Quelle est la profondeur minimale d’une fondation pour une maison R+1 ?

La profondeur minimale réglementaire dépend d’abord de la zone de gel. En France métropolitaine, on admet 50 cm minimum sous le niveau du sol fini en climat tempéré, et 1 m en montagne. Cependant, pour une maison R+1, les études géotechniques fixent souvent des profondeurs entre 80 cm et 1,30 m pour atteindre le bon sol porteur et rester hors d’atteinte du gel. Par exemple, une étude sur un sol argileux pourra imposer 1,20 m. Ces valeurs sont confirmées par le DTU 13.1 et les guides de construction (source : Allobéton).

Quelle largeur de semelle pour une maison à étage ?

Pour une maison à étage (R+1), la largeur minimale des semelles filantes est de 50 cm selon le DTU 13.1 et les guides de mise en œuvre du béton en maison individuelle (voir Betondirect). En pratique, pour répartir les charges sur une contrainte admissible de sol souvent inférieure à 0,2 MPa, on rencontre fréquemment des semelles de 60 à 70 cm de large. Les semelles isolées sous poteaux peuvent dépasser 1,40 m de côté. Seule une étude de sol et un calcul de structure déterminent la largeur exacte.

Est-il obligatoire de faire une étude de sol pour une maison R+1 ?

L’étude de sol est obligatoire dans les zones exposées au retrait-gonflement des argiles, comme l’impose la loi Élan. Hors de ces zones, elle n’est pas légalement obligatoire mais devient indispensable pour assurer la pérennité des fondations et la validité des assurances décennales. Une étude G2 permet de connaître la capacité portante, la profondeur du bon sol et les risques de tassement. Le guide gouvernemental précise que le dimensionnement doit être conforme aux Eurocodes et au DTU 13.1 (source : Ministère de l’Écologie).

Quel type de fondation choisir pour un sol argileux en maison R+1 ?

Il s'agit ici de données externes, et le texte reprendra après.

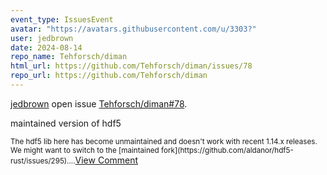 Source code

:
 ```yaml
---
event_type: IssuesEvent
avatar: "https://avatars.githubusercontent.com/u/3303?"
user: jedbrown
date: 2024-08-14
repo_name: Tehforsch/diman
html_url: https://github.com/Tehforsch/diman/issues/78
repo_url: https://github.com/Tehforsch/diman
---
```


<a href='https://github.com/jedbrown' target='_blank'>jedbrown</a> open issue <a href='https://github.com/Tehforsch/diman/issues/78' target='_blank'>Tehforsch/diman#78</a>.

<p>maintained version of hdf5</p><small>The hdf5 lib here has become unmaintained and doesn't work with recent 1.14.x releases. We might want to switch to the [maintained fork](https://github.com/aldanor/hdf5-rust/issues/295)....</small><a href='https://github.com/Tehforsch/diman/issues/78' target='_blank'>View Comment</a>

Sur un sol argileux sujet au retrait-gonflement, il est recommandé d’approfondir les fondations au-delà de la zone d’influence climatique (souvent 1,20 m à 1,50 m) et d’opter pour des semelles rigides, armées et continues. Si les tassements calculés restent inférieurs à 25 mm, des semelles filantes profondes suffisent ; sinon, un radier général ou des pieux peuvent être nécessaires. L’étude géotechnique G2 définit précisément la solution. Le DTU 20.1 encadre la liaison entre fondations et murs (source : Forater).

Combien coûte une fondation de maison R+1 au mètre linéaire en 2026 ?

En 2026, le prix moyen d’une fondation superficielle en semelles filantes se situe entre 180 et 280 € HT par mètre linéaire, hors terrassement et étude de sol. Ce tarif inclut le béton (dosé à 350 kg/m³), le ferraillage et la main-d’œuvre pour une section courante de 50×30 cm. Pour une maison de 100 m², comptez un budget total de 7 000 à 11 000 € HT pour les fondations seules, auquel s’ajoutent l’étude G2 (1 500 à 2 500 €) et le terrassement (source : Anco).